Title: Atrial Natriuretic Peptide Gene Delivery Reduces Stroke-Induced Mortality Rate in Dahl Salt-Sensitive Rats
Description:
Abstract
—Atrial natriuretic peptide (ANP) is a powerful hormone with hypotensive, natriuretic, diuretic, and many other beneficial effects.
Direct infusion of ANP in therapeutics has limited success because of its short half-life in the circulation.
Our previous studies have shown that ANP gene delivery attenuates hypertension, cardiac hypertrophy, and renal injury in Dahl salt-sensitive (Dahl-SS) rats.
To investigate the potential therapeutic value of ANP gene delivery on salt-induced stroke and cerebrovascular disorders, an adenovirus harboring the human ANP gene (Ad.
RSV-cANP) was injected into Dahl-SS rats on a high salt diet.
A single intravenous injection of the ANP gene caused a significant reduction of blood pressure that lasted for more than 3 weeks.

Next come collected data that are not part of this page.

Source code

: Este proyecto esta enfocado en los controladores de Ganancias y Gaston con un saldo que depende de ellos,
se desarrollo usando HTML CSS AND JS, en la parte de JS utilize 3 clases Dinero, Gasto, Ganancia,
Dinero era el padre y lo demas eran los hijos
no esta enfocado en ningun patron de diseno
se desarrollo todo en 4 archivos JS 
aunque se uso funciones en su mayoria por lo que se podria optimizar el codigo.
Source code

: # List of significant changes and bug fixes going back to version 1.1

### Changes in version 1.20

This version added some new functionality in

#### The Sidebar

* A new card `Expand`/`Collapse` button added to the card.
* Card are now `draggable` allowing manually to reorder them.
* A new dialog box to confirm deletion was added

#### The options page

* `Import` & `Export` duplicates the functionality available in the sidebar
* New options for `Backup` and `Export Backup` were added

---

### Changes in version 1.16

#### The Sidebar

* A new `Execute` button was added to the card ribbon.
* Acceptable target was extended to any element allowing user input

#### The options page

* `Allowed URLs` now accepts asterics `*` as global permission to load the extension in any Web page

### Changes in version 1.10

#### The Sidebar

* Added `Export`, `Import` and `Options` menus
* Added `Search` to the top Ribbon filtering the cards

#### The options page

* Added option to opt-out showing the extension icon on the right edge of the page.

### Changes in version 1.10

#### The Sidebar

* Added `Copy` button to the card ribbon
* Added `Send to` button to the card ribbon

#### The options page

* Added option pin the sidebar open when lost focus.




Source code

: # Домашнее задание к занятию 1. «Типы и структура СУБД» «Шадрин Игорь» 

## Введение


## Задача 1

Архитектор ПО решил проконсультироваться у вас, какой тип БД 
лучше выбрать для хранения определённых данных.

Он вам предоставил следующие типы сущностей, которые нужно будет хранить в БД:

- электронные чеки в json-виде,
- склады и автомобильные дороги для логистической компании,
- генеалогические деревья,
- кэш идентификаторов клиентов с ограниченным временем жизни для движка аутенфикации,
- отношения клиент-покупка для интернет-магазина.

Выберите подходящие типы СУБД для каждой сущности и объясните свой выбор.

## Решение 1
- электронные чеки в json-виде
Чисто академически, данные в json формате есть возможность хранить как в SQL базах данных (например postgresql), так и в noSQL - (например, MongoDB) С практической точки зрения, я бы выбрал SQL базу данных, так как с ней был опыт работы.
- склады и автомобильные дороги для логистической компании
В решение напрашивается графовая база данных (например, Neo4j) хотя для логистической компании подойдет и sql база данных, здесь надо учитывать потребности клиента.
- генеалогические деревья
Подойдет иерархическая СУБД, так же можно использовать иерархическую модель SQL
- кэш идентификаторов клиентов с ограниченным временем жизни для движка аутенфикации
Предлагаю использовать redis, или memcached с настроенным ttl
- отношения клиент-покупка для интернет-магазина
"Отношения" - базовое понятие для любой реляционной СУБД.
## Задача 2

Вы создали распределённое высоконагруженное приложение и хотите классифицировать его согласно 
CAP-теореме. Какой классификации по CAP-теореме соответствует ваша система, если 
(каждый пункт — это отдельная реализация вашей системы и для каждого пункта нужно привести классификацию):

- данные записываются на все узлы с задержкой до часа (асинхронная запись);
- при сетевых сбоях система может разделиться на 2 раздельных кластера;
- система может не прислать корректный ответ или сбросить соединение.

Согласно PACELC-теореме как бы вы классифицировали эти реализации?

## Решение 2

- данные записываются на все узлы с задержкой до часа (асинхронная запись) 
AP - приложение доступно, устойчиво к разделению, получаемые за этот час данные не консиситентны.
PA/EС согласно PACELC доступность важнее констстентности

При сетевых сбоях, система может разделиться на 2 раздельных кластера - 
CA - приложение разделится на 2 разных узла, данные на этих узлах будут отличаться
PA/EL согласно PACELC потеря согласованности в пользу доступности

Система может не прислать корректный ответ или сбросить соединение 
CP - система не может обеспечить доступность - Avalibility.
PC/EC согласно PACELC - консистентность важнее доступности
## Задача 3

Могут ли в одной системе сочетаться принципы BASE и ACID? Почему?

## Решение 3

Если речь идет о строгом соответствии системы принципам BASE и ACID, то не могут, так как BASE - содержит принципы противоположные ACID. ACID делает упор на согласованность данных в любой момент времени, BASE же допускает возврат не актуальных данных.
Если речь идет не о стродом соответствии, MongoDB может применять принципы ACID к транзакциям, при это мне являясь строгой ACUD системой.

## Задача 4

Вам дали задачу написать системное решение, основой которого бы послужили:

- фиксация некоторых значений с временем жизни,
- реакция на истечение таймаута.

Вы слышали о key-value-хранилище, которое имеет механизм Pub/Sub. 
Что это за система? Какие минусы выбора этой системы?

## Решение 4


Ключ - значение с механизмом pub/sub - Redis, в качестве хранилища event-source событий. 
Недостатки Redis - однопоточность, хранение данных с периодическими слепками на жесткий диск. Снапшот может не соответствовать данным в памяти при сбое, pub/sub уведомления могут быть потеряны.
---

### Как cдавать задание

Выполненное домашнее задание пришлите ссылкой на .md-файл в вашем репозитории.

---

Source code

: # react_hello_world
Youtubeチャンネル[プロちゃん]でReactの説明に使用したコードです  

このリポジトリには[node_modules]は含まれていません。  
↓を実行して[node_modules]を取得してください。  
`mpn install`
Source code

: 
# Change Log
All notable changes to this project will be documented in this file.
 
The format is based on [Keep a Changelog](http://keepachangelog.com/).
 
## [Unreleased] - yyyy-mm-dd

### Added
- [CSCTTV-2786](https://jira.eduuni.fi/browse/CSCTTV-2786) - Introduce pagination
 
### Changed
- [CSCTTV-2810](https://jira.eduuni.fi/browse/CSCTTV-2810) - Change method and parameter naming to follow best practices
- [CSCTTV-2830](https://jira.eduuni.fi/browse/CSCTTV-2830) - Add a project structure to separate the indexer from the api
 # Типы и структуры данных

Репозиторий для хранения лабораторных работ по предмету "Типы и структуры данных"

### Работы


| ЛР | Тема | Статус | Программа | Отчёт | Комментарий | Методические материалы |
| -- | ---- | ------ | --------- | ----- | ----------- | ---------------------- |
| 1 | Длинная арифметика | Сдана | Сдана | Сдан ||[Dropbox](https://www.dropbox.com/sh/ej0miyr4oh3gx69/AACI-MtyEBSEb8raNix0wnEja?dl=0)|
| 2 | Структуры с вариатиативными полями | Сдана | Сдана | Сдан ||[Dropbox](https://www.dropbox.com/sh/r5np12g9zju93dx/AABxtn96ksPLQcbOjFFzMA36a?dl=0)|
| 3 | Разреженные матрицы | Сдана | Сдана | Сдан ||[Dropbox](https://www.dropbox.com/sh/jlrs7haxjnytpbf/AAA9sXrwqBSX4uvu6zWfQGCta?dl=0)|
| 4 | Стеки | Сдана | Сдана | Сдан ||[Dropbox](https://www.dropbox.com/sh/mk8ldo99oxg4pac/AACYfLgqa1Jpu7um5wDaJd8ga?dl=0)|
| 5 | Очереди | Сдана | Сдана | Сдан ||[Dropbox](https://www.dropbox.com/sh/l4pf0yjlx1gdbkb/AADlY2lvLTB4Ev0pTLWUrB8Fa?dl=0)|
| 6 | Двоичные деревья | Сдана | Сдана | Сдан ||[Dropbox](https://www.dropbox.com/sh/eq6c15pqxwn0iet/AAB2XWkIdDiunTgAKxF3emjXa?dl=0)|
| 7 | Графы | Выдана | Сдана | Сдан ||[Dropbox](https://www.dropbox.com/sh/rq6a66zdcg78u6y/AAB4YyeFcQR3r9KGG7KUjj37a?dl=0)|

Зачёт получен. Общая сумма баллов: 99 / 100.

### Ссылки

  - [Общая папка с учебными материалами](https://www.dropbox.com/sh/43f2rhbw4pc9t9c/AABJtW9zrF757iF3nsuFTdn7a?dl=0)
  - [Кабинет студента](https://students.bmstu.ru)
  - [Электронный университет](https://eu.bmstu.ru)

A maximal blood pressure reduction of 28 mm Hg was observed 2 weeks after gene delivery as compared with that of control rats injected with adenovirus harboring the LacZ gene under the control of the Rous sarcoma virus promoter (Ad.
RSV-LacZ).
Immunoreactive human ANP can be detected in the heart, lung, kidney, and brain of rats after gene delivery.
The stroke mortality rate of Dahl-SS rats was significantly decreased (from 54% to 17% at 3 weeks and from 70% to 50% at 4 weeks after ANP gene delivery as compared with rats injected with control virus).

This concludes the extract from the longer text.